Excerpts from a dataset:
_ _ _

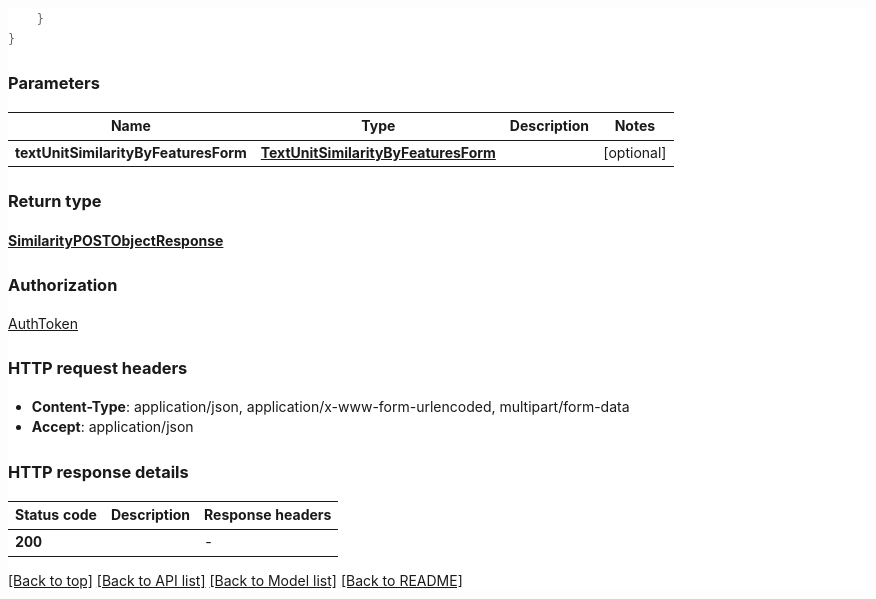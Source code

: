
 ```csharp
    }
}
```

### Parameters


Name | Type | Description  | Notes
------------- | ------------- | ------------- | -------------
 **textUnitSimilarityByFeaturesForm** | [**TextUnitSimilarityByFeaturesForm**](TextUnitSimilarityByFeaturesForm.md)|  | [optional] 

### Return type

[**SimilarityPOSTObjectResponse**](SimilarityPOSTObjectResponse.md)

### Authorization

[AuthToken](../README.md#AuthToken)

### HTTP request headers

- **Content-Type**: application/json, application/x-www-form-urlencoded, multipart/form-data
- **Accept**: application/json


### HTTP response details
| Status code | Description | Response headers |
|-------------|-------------|------------------|
| **200** |  |  -  |

[[Back to top]](#)
[[Back to API list]](../README.md#documentation-for-api-endpoints)
[[Back to Model list]](../README.md#documentation-for-models)
[[Back to README]](../README.md)

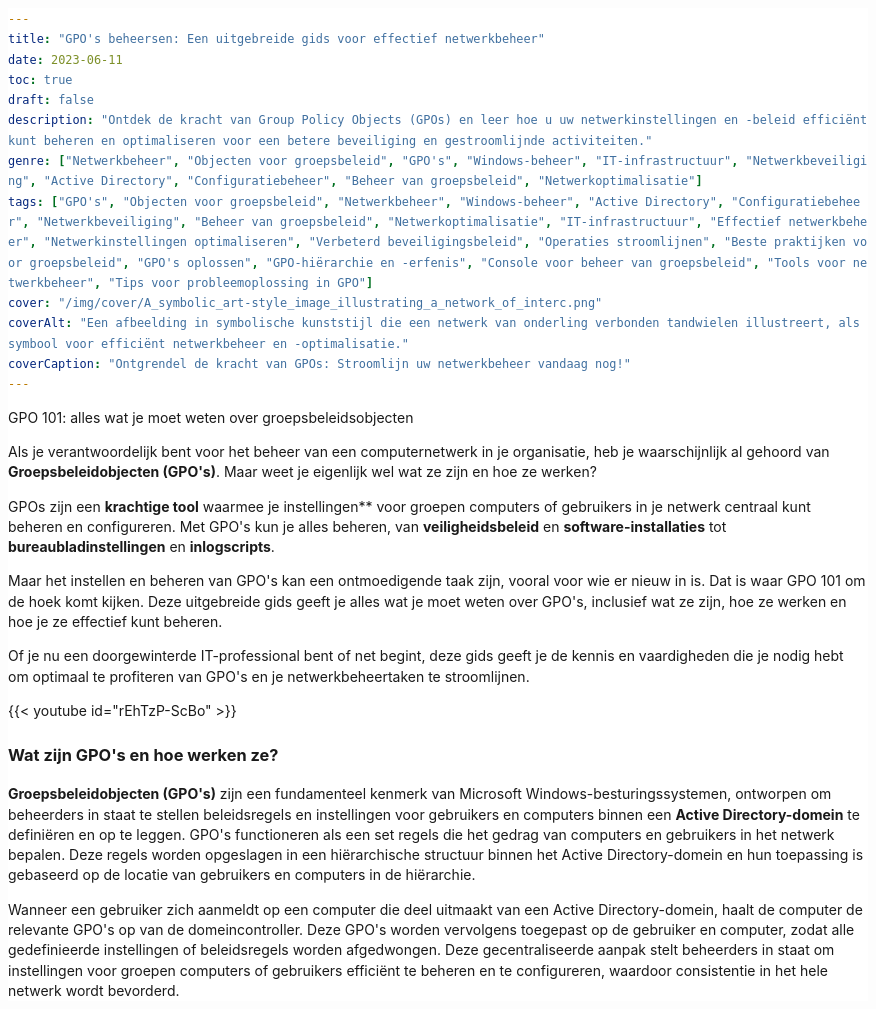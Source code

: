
 ```yaml
---
title: "GPO's beheersen: Een uitgebreide gids voor effectief netwerkbeheer"
date: 2023-06-11
toc: true
draft: false
description: "Ontdek de kracht van Group Policy Objects (GPOs) en leer hoe u uw netwerkinstellingen en -beleid efficiënt kunt beheren en optimaliseren voor een betere beveiliging en gestroomlijnde activiteiten."
genre: ["Netwerkbeheer", "Objecten voor groepsbeleid", "GPO's", "Windows-beheer", "IT-infrastructuur", "Netwerkbeveiliging", "Active Directory", "Configuratiebeheer", "Beheer van groepsbeleid", "Netwerkoptimalisatie"]
tags: ["GPO's", "Objecten voor groepsbeleid", "Netwerkbeheer", "Windows-beheer", "Active Directory", "Configuratiebeheer", "Netwerkbeveiliging", "Beheer van groepsbeleid", "Netwerkoptimalisatie", "IT-infrastructuur", "Effectief netwerkbeheer", "Netwerkinstellingen optimaliseren", "Verbeterd beveiligingsbeleid", "Operaties stroomlijnen", "Beste praktijken voor groepsbeleid", "GPO's oplossen", "GPO-hiërarchie en -erfenis", "Console voor beheer van groepsbeleid", "Tools voor netwerkbeheer", "Tips voor probleemoplossing in GPO"]
cover: "/img/cover/A_symbolic_art-style_image_illustrating_a_network_of_interc.png"
coverAlt: "Een afbeelding in symbolische kunststijl die een netwerk van onderling verbonden tandwielen illustreert, als symbool voor efficiënt netwerkbeheer en -optimalisatie."
coverCaption: "Ontgrendel de kracht van GPOs: Stroomlijn uw netwerkbeheer vandaag nog!"
---
```

 GPO 101: alles wat je moet weten over groepsbeleidsobjecten

Als je verantwoordelijk bent voor het beheer van een computernetwerk in je organisatie, heb je waarschijnlijk al gehoord van **Groepsbeleidobjecten (GPO's)**. Maar weet je eigenlijk wel wat ze zijn en hoe ze werken?

GPOs zijn een **krachtige tool** waarmee je instellingen** voor groepen computers of gebruikers in je netwerk centraal kunt beheren en configureren. Met GPO's kun je alles beheren, van **veiligheidsbeleid** en **software-installaties** tot **bureaubladinstellingen** en **inlogscripts**.

Maar het instellen en beheren van GPO's kan een ontmoedigende taak zijn, vooral voor wie er nieuw in is. Dat is waar GPO 101 om de hoek komt kijken. Deze uitgebreide gids geeft je alles wat je moet weten over GPO's, inclusief wat ze zijn, hoe ze werken en hoe je ze effectief kunt beheren.

Of je nu een doorgewinterde IT-professional bent of net begint, deze gids geeft je de kennis en vaardigheden die je nodig hebt om optimaal te profiteren van GPO's en je netwerkbeheertaken te stroomlijnen.

{{< youtube id="rEhTzP-ScBo" >}}

### Wat zijn GPO's en hoe werken ze?

**Groepsbeleidobjecten (GPO's)** zijn een fundamenteel kenmerk van Microsoft Windows-besturingssystemen, ontworpen om beheerders in staat te stellen beleidsregels en instellingen voor gebruikers en computers binnen een **Active Directory-domein** te definiëren en op te leggen. GPO's functioneren als een set regels die het gedrag van computers en gebruikers in het netwerk bepalen. Deze regels worden opgeslagen in een hiërarchische structuur binnen het Active Directory-domein en hun toepassing is gebaseerd op de locatie van gebruikers en computers in de hiërarchie.

Wanneer een gebruiker zich aanmeldt op een computer die deel uitmaakt van een Active Directory-domein, haalt de computer de relevante GPO's op van de domeincontroller. Deze GPO's worden vervolgens toegepast op de gebruiker en computer, zodat alle gedefinieerde instellingen of beleidsregels worden afgedwongen. Deze gecentraliseerde aanpak stelt beheerders in staat om instellingen voor groepen computers of gebruikers efficiënt te beheren en te configureren, waardoor consistentie in het hele netwerk wordt bevorderd.
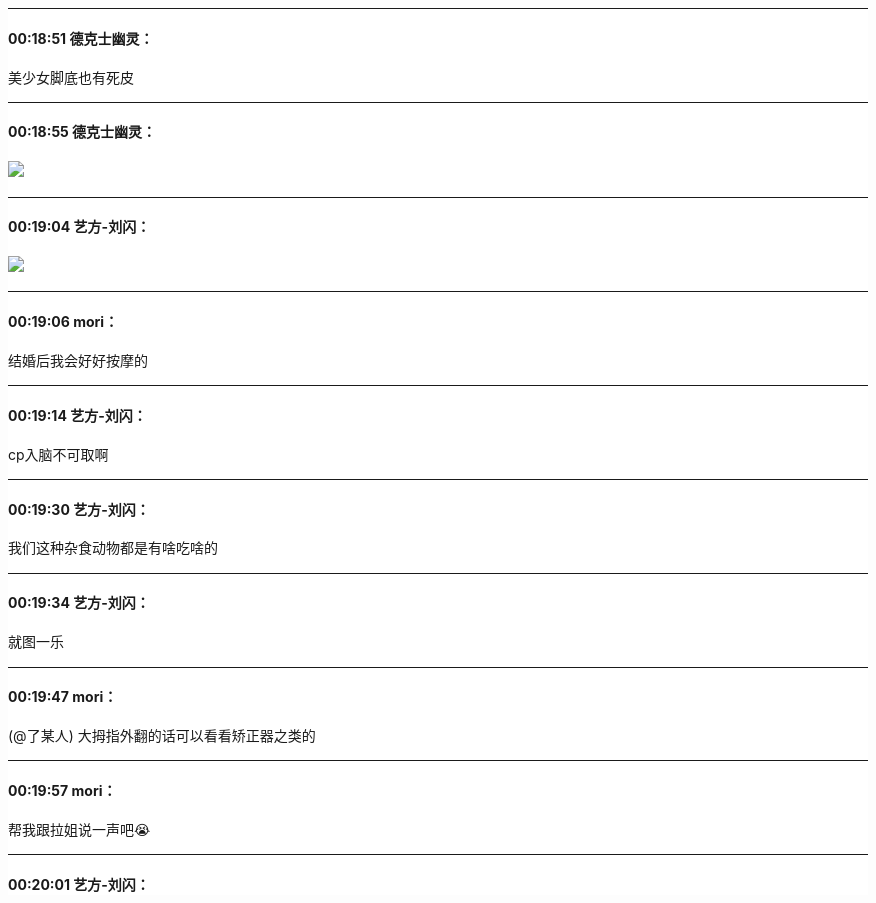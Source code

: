 *****

#### 00:18:51  德克士幽灵：

美少女脚底也有死皮

*****

#### 00:18:55  德克士幽灵：

![](http://gchat.qpic.cn/gchatpic_new/1035154062/614391357-3059516401-5C5CD8162011840F89742EE2FE83362F/0?term=2")

*****

#### 00:19:04  艺方-刘闪：

 ![](http://gchat.qpic.cn/gchatpic_new/3023857629/614391357-2869307598-BDD49DACD9CA79405C3CC29A82937096/0?term=2")

*****

#### 00:19:06  mori：

结婚后我会好好按摩的

*****

#### 00:19:14  艺方-刘闪：

cp入脑不可取啊

*****

#### 00:19:30  艺方-刘闪：

我们这种杂食动物都是有啥吃啥的

*****

#### 00:19:34  艺方-刘闪：

就图一乐

*****

#### 00:19:47  mori：

(@了某人)  大拇指外翻的话可以看看矫正器之类的

*****

#### 00:19:57  mori：

帮我跟拉姐说一声吧😭

*****

#### 00:20:01  艺方-刘闪：
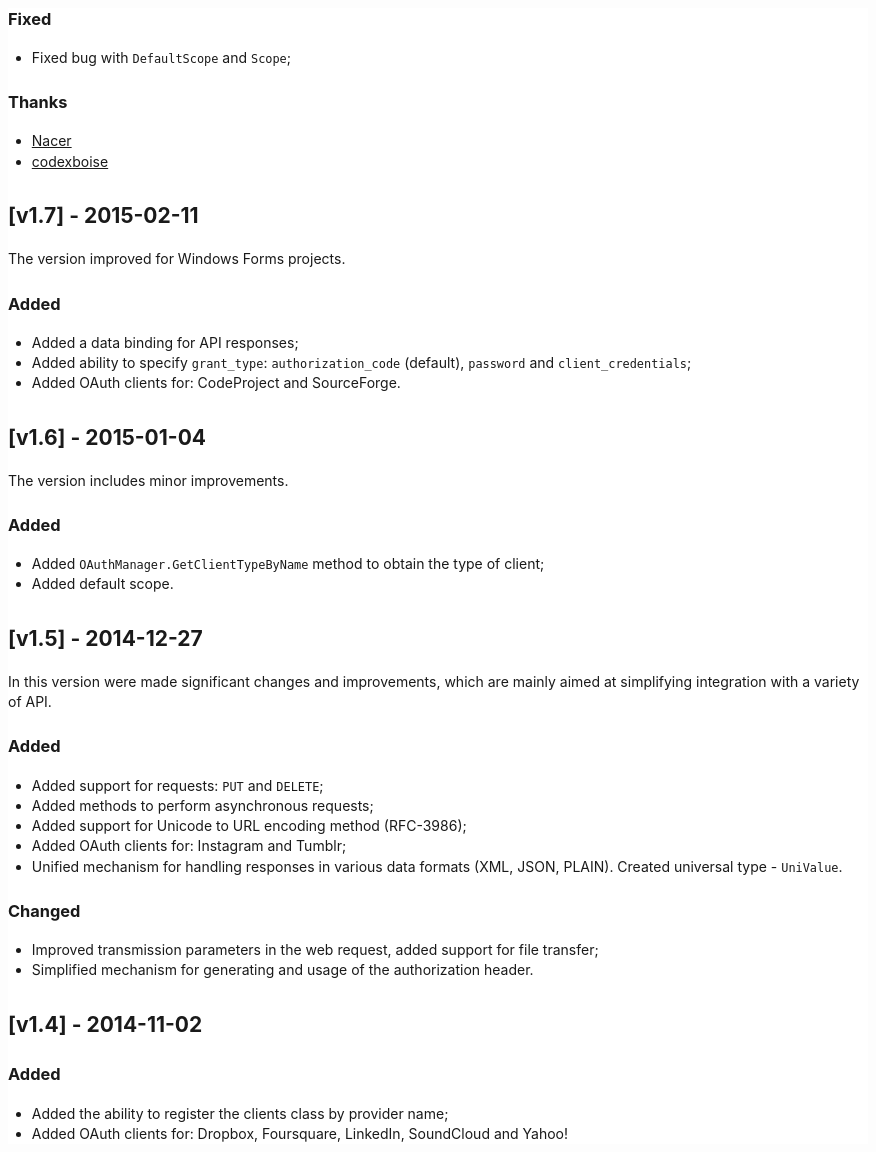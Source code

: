 ### Fixed
* Fixed bug with `DefaultScope` and `Scope`;

### Thanks
* [Nacer](https://github.com/Nacer-)
* [codexboise](https://github.com/codexboise)

## [v1.7] - 2015-02-11

The version improved for Windows Forms projects.

### Added
* Added a data binding for API responses;
* Added ability to specify `grant_type`: `authorization_code` (default), `password` and `client_credentials`;
* Added OAuth clients for: CodeProject and SourceForge.

## [v1.6] - 2015-01-04

The version includes minor improvements.

### Added
* Added `OAuthManager.GetClientTypeByName` method to obtain the type of client;
* Added default scope.

## [v1.5] - 2014-12-27

In this version were made significant changes and improvements, which are mainly aimed at simplifying integration with a variety of API.

### Added
* Added support for requests: `PUT` and `DELETE`;
* Added methods to perform asynchronous requests;
* Added support for Unicode to URL encoding method (RFC-3986);  
* Added OAuth clients for: Instagram and Tumblr;
* Unified mechanism for handling responses in various data formats (XML, JSON, PLAIN). Created universal type - `UniValue`.

### Changed
* Improved transmission parameters in the web request, added support for file transfer;
* Simplified mechanism for generating and usage of the authorization header.

## [v1.4] - 2014-11-02

### Added
* Added the ability to register the clients class by provider name;
* Added OAuth clients for: Dropbox, Foursquare, LinkedIn, SoundCloud and Yahoo!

_ _ _

To do:
Your job is to repeat the data exactly, leaving each picture out.

Solution to this problem:
Source code

:
 ```csharp
    }
}
```

### Parameters


Name | Type | Description  | Notes
------------- | ------------- | ------------- | -------------
 **textUnitSimilarityByFeaturesForm** | [**TextUnitSimilarityByFeaturesForm**](TextUnitSimilarityByFeaturesForm.md)|  | [optional] 

### Return type

[**SimilarityPOSTObjectResponse**](SimilarityPOSTObjectResponse.md)

### Authorization

[AuthToken](../README.md#AuthToken)

### HTTP request headers

- **Content-Type**: application/json, application/x-www-form-urlencoded, multipart/form-data
- **Accept**: application/json


### HTTP response details
| Status code | Description | Response headers |
|-------------|-------------|------------------|
| **200** |  |  -  |

[[Back to top]](#)
[[Back to API list]](../README.md#documentation-for-api-endpoints)
[[Back to Model list]](../README.md#documentation-for-models)
[[Back to README]](../README.md)

Source code

:
 ```yaml
---
title: "GPO's beheersen: Een uitgebreide gids voor effectief netwerkbeheer"
date: 2023-06-11
toc: true
draft: false
description: "Ontdek de kracht van Group Policy Objects (GPOs) en leer hoe u uw netwerkinstellingen en -beleid efficiënt kunt beheren en optimaliseren voor een betere beveiliging en gestroomlijnde activiteiten."
genre: ["Netwerkbeheer", "Objecten voor groepsbeleid", "GPO's", "Windows-beheer", "IT-infrastructuur", "Netwerkbeveiliging", "Active Directory", "Configuratiebeheer", "Beheer van groepsbeleid", "Netwerkoptimalisatie"]
tags: ["GPO's", "Objecten voor groepsbeleid", "Netwerkbeheer", "Windows-beheer", "Active Directory", "Configuratiebeheer", "Netwerkbeveiliging", "Beheer van groepsbeleid", "Netwerkoptimalisatie", "IT-infrastructuur", "Effectief netwerkbeheer", "Netwerkinstellingen optimaliseren", "Verbeterd beveiligingsbeleid", "Operaties stroomlijnen", "Beste praktijken voor groepsbeleid", "GPO's oplossen", "GPO-hiërarchie en -erfenis", "Console voor beheer van groepsbeleid", "Tools voor netwerkbeheer", "Tips voor probleemoplossing in GPO"]
cover: "/img/cover/A_symbolic_art-style_image_illustrating_a_network_of_interc.png"
coverAlt: "Een afbeelding in symbolische kunststijl die een netwerk van onderling verbonden tandwielen illustreert, als symbool voor efficiënt netwerkbeheer en -optimalisatie."
coverCaption: "Ontgrendel de kracht van GPOs: Stroomlijn uw netwerkbeheer vandaag nog!"
---
```

 GPO 101: alles wat je moet weten over groepsbeleidsobjecten

Als je verantwoordelijk bent voor het beheer van een computernetwerk in je organisatie, heb je waarschijnlijk al gehoord van **Groepsbeleidobjecten (GPO's)**. Maar weet je eigenlijk wel wat ze zijn en hoe ze werken?

GPOs zijn een **krachtige tool** waarmee je instellingen** voor groepen computers of gebruikers in je netwerk centraal kunt beheren en configureren. Met GPO's kun je alles beheren, van **veiligheidsbeleid** en **software-installaties** tot **bureaubladinstellingen** en **inlogscripts**.

Maar het instellen en beheren van GPO's kan een ontmoedigende taak zijn, vooral voor wie er nieuw in is. Dat is waar GPO 101 om de hoek komt kijken. Deze uitgebreide gids geeft je alles wat je moet weten over GPO's, inclusief wat ze zijn, hoe ze werken en hoe je ze effectief kunt beheren.

Of je nu een doorgewinterde IT-professional bent of net begint, deze gids geeft je de kennis en vaardigheden die je nodig hebt om optimaal te profiteren van GPO's en je netwerkbeheertaken te stroomlijnen.

{{< youtube id="rEhTzP-ScBo" >}}

### Wat zijn GPO's en hoe werken ze?

**Groepsbeleidobjecten (GPO's)** zijn een fundamenteel kenmerk van Microsoft Windows-besturingssystemen, ontworpen om beheerders in staat te stellen beleidsregels en instellingen voor gebruikers en computers binnen een **Active Directory-domein** te definiëren en op te leggen. GPO's functioneren als een set regels die het gedrag van computers en gebruikers in het netwerk bepalen. Deze regels worden opgeslagen in een hiërarchische structuur binnen het Active Directory-domein en hun toepassing is gebaseerd op de locatie van gebruikers en computers in de hiërarchie.

Wanneer een gebruiker zich aanmeldt op een computer die deel uitmaakt van een Active Directory-domein, haalt de computer de relevante GPO's op van de domeincontroller. Deze GPO's worden vervolgens toegepast op de gebruiker en computer, zodat alle gedefinieerde instellingen of beleidsregels worden afgedwongen. Deze gecentraliseerde aanpak stelt beheerders in staat om instellingen voor groepen computers of gebruikers efficiënt te beheren en te configureren, waardoor consistentie in het hele netwerk wordt bevorderd.
Source code

: *****

#### 00:18:51  德克士幽灵：

美少女脚底也有死皮

*****

#### 00:18:55  德克士幽灵：

![](http://gchat.qpic.cn/gchatpic_new/1035154062/614391357-3059516401-5C5CD8162011840F89742EE2FE83362F/0?term=2")

*****

#### 00:19:04  艺方-刘闪：

 ![](http://gchat.qpic.cn/gchatpic_new/3023857629/614391357-2869307598-BDD49DACD9CA79405C3CC29A82937096/0?term=2")

*****

#### 00:19:06  mori：

结婚后我会好好按摩的

*****

#### 00:19:14  艺方-刘闪：

cp入脑不可取啊

*****

#### 00:19:30  艺方-刘闪：

我们这种杂食动物都是有啥吃啥的

*****

#### 00:19:34  艺方-刘闪：

就图一乐

*****

#### 00:19:47  mori：

(@了某人)  大拇指外翻的话可以看看矫正器之类的

*****

#### 00:19:57  mori：

帮我跟拉姐说一声吧😭

*****

#### 00:20:01  艺方-刘闪：
Source code

: ### Fixed
* Fixed bug with `DefaultScope` and `Scope`;

### Thanks
* [Nacer](https://github.com/Nacer-)
* [codexboise](https://github.com/codexboise)

## [v1.7] - 2015-02-11

The version improved for Windows Forms projects.

### Added
* Added a data binding for API responses;
* Added ability to specify `grant_type`: `authorization_code` (default), `password` and `client_credentials`;
* Added OAuth clients for: CodeProject and SourceForge.

## [v1.6] - 2015-01-04

The version includes minor improvements.

### Added
* Added `OAuthManager.GetClientTypeByName` method to obtain the type of client;
* Added default scope.

## [v1.5] - 2014-12-27

In this version were made significant changes and improvements, which are mainly aimed at simplifying integration with a variety of API.

### Added
* Added support for requests: `PUT` and `DELETE`;
* Added methods to perform asynchronous requests;
* Added support for Unicode to URL encoding method (RFC-3986);  
* Added OAuth clients for: Instagram and Tumblr;
* Unified mechanism for handling responses in various data formats (XML, JSON, PLAIN). Created universal type - `UniValue`.

### Changed
* Improved transmission parameters in the web request, added support for file transfer;
* Simplified mechanism for generating and usage of the authorization header.

## [v1.4] - 2014-11-02

### Added
* Added the ability to register the clients class by provider name;
* Added OAuth clients for: Dropbox, Foursquare, LinkedIn, SoundCloud and Yahoo!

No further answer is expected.